Exercise directions:
Your answer must be the listing repeated word for word, without its pictures.

Input:
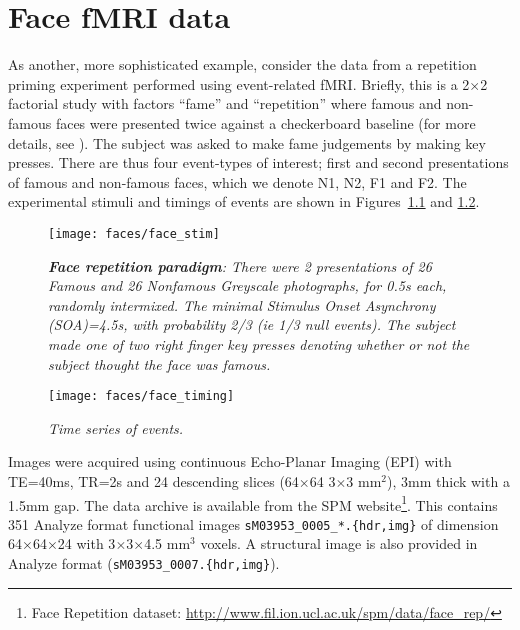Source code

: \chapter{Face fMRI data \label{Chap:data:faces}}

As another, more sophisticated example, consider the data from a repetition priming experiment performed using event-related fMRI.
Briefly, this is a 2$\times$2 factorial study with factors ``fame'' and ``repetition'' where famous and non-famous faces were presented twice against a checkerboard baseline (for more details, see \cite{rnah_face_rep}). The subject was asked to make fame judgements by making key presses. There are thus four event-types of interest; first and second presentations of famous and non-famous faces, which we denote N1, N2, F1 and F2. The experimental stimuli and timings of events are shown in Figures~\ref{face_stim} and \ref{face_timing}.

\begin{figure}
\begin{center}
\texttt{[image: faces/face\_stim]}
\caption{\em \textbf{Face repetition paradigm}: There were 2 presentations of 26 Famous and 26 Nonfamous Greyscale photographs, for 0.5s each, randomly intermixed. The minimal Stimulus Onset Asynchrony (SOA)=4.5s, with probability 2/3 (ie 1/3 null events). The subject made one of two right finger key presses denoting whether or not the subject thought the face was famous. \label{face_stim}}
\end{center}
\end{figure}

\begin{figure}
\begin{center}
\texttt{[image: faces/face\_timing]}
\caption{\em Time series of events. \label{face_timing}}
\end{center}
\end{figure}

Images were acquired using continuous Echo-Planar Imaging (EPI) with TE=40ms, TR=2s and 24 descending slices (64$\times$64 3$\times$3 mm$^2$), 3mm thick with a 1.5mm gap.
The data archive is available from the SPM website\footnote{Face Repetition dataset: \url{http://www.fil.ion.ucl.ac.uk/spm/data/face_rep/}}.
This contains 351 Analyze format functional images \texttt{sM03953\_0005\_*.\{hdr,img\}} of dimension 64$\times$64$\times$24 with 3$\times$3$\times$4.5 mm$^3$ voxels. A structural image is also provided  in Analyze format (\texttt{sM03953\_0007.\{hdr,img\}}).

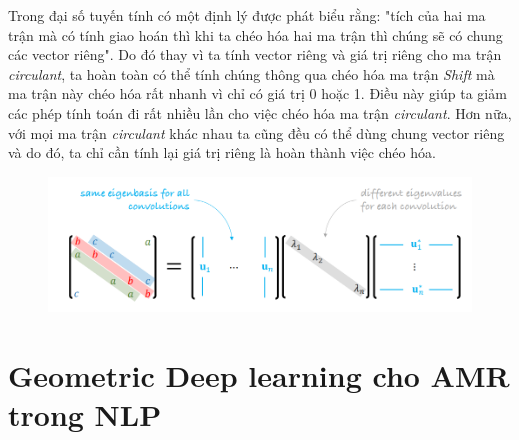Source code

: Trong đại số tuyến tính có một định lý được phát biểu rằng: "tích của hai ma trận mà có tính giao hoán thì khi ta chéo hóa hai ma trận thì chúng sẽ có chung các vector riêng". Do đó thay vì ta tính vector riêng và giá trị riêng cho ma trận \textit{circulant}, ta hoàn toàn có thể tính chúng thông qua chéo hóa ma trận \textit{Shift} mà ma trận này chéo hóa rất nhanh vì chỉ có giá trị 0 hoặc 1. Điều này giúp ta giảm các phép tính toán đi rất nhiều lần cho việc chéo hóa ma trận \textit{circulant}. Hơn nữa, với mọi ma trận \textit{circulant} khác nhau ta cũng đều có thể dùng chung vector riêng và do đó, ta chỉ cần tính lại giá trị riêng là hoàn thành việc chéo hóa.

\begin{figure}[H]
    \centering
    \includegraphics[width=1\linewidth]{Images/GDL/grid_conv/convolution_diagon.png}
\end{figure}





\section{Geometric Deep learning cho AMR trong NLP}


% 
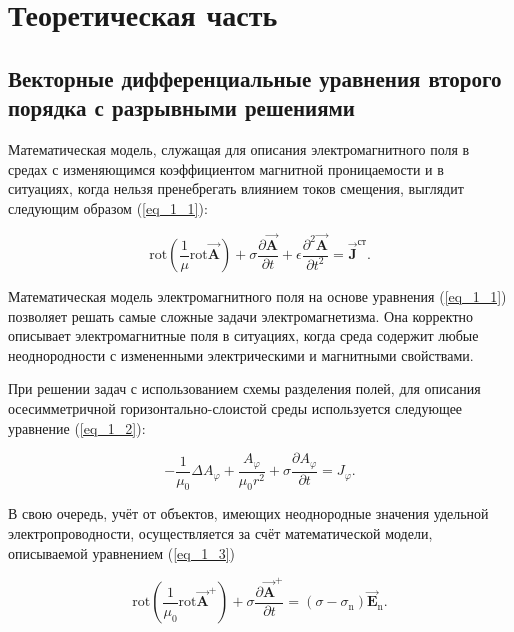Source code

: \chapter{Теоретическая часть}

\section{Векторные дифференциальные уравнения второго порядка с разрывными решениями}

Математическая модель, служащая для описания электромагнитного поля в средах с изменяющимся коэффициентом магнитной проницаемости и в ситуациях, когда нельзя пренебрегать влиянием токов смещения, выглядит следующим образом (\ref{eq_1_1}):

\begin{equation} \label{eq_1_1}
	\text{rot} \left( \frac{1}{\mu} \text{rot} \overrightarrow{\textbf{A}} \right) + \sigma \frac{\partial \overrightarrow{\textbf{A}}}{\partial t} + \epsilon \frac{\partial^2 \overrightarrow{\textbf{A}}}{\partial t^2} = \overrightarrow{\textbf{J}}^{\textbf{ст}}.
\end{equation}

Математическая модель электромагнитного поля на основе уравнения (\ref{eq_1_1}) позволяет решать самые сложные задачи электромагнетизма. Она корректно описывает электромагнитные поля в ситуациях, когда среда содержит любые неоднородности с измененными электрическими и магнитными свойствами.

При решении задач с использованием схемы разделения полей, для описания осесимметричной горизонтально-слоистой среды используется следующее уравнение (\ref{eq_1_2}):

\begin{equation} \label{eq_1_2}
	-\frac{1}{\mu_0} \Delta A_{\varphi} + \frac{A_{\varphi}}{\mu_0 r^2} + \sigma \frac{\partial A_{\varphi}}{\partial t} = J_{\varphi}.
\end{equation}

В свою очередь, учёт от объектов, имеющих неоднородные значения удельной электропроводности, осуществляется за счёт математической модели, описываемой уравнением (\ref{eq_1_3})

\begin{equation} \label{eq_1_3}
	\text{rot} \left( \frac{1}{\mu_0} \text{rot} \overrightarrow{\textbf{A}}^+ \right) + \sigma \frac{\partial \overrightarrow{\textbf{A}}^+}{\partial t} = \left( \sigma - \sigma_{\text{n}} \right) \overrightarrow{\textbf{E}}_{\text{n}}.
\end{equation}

Solution:
Source code

: \chapter{Face fMRI data \label{Chap:data:faces}}

As another, more sophisticated example, consider the data from a repetition priming experiment performed using event-related fMRI.
Briefly, this is a 2$\times$2 factorial study with factors ``fame'' and ``repetition'' where famous and non-famous faces were presented twice against a checkerboard baseline (for more details, see \cite{rnah_face_rep}). The subject was asked to make fame judgements by making key presses. There are thus four event-types of interest; first and second presentations of famous and non-famous faces, which we denote N1, N2, F1 and F2. The experimental stimuli and timings of events are shown in Figures~\ref{face_stim} and \ref{face_timing}.

\begin{figure}
\begin{center}
\texttt{[image: faces/face\_stim]}
\caption{\em \textbf{Face repetition paradigm}: There were 2 presentations of 26 Famous and 26 Nonfamous Greyscale photographs, for 0.5s each, randomly intermixed. The minimal Stimulus Onset Asynchrony (SOA)=4.5s, with probability 2/3 (ie 1/3 null events). The subject made one of two right finger key presses denoting whether or not the subject thought the face was famous. \label{face_stim}}
\end{center}
\end{figure}

\begin{figure}
\begin{center}
\texttt{[image: faces/face\_timing]}
\caption{\em Time series of events. \label{face_timing}}
\end{center}
\end{figure}

Images were acquired using continuous Echo-Planar Imaging (EPI) with TE=40ms, TR=2s and 24 descending slices (64$\times$64 3$\times$3 mm$^2$), 3mm thick with a 1.5mm gap.
The data archive is available from the SPM website\footnote{Face Repetition dataset: \url{http://www.fil.ion.ucl.ac.uk/spm/data/face_rep/}}.
This contains 351 Analyze format functional images \texttt{sM03953\_0005\_*.\{hdr,img\}} of dimension 64$\times$64$\times$24 with 3$\times$3$\times$4.5 mm$^3$ voxels. A structural image is also provided  in Analyze format (\texttt{sM03953\_0007.\{hdr,img\}}).

Source code

: Trong đại số tuyến tính có một định lý được phát biểu rằng: "tích của hai ma trận mà có tính giao hoán thì khi ta chéo hóa hai ma trận thì chúng sẽ có chung các vector riêng". Do đó thay vì ta tính vector riêng và giá trị riêng cho ma trận \textit{circulant}, ta hoàn toàn có thể tính chúng thông qua chéo hóa ma trận \textit{Shift} mà ma trận này chéo hóa rất nhanh vì chỉ có giá trị 0 hoặc 1. Điều này giúp ta giảm các phép tính toán đi rất nhiều lần cho việc chéo hóa ma trận \textit{circulant}. Hơn nữa, với mọi ma trận \textit{circulant} khác nhau ta cũng đều có thể dùng chung vector riêng và do đó, ta chỉ cần tính lại giá trị riêng là hoàn thành việc chéo hóa.

\begin{figure}[H]
    \centering
    \includegraphics[width=1\linewidth]{Images/GDL/grid_conv/convolution_diagon.png}
\end{figure}





\section{Geometric Deep learning cho AMR trong NLP}


% 
Source code

: \chapter{Теоретическая часть}

\section{Векторные дифференциальные уравнения второго порядка с разрывными решениями}

Математическая модель, служащая для описания электромагнитного поля в средах с изменяющимся коэффициентом магнитной проницаемости и в ситуациях, когда нельзя пренебрегать влиянием токов смещения, выглядит следующим образом (\ref{eq_1_1}):

\begin{equation} \label{eq_1_1}
	\text{rot} \left( \frac{1}{\mu} \text{rot} \overrightarrow{\textbf{A}} \right) + \sigma \frac{\partial \overrightarrow{\textbf{A}}}{\partial t} + \epsilon \frac{\partial^2 \overrightarrow{\textbf{A}}}{\partial t^2} = \overrightarrow{\textbf{J}}^{\textbf{ст}}.
\end{equation}

Математическая модель электромагнитного поля на основе уравнения (\ref{eq_1_1}) позволяет решать самые сложные задачи электромагнетизма. Она корректно описывает электромагнитные поля в ситуациях, когда среда содержит любые неоднородности с измененными электрическими и магнитными свойствами.

При решении задач с использованием схемы разделения полей, для описания осесимметричной горизонтально-слоистой среды используется следующее уравнение (\ref{eq_1_2}):

\begin{equation} \label{eq_1_2}
	-\frac{1}{\mu_0} \Delta A_{\varphi} + \frac{A_{\varphi}}{\mu_0 r^2} + \sigma \frac{\partial A_{\varphi}}{\partial t} = J_{\varphi}.
\end{equation}

В свою очередь, учёт от объектов, имеющих неоднородные значения удельной электропроводности, осуществляется за счёт математической модели, описываемой уравнением (\ref{eq_1_3})

\begin{equation} \label{eq_1_3}
	\text{rot} \left( \frac{1}{\mu_0} \text{rot} \overrightarrow{\textbf{A}}^+ \right) + \sigma \frac{\partial \overrightarrow{\textbf{A}}^+}{\partial t} = \left( \sigma - \sigma_{\text{n}} \right) \overrightarrow{\textbf{E}}_{\text{n}}.
\end{equation}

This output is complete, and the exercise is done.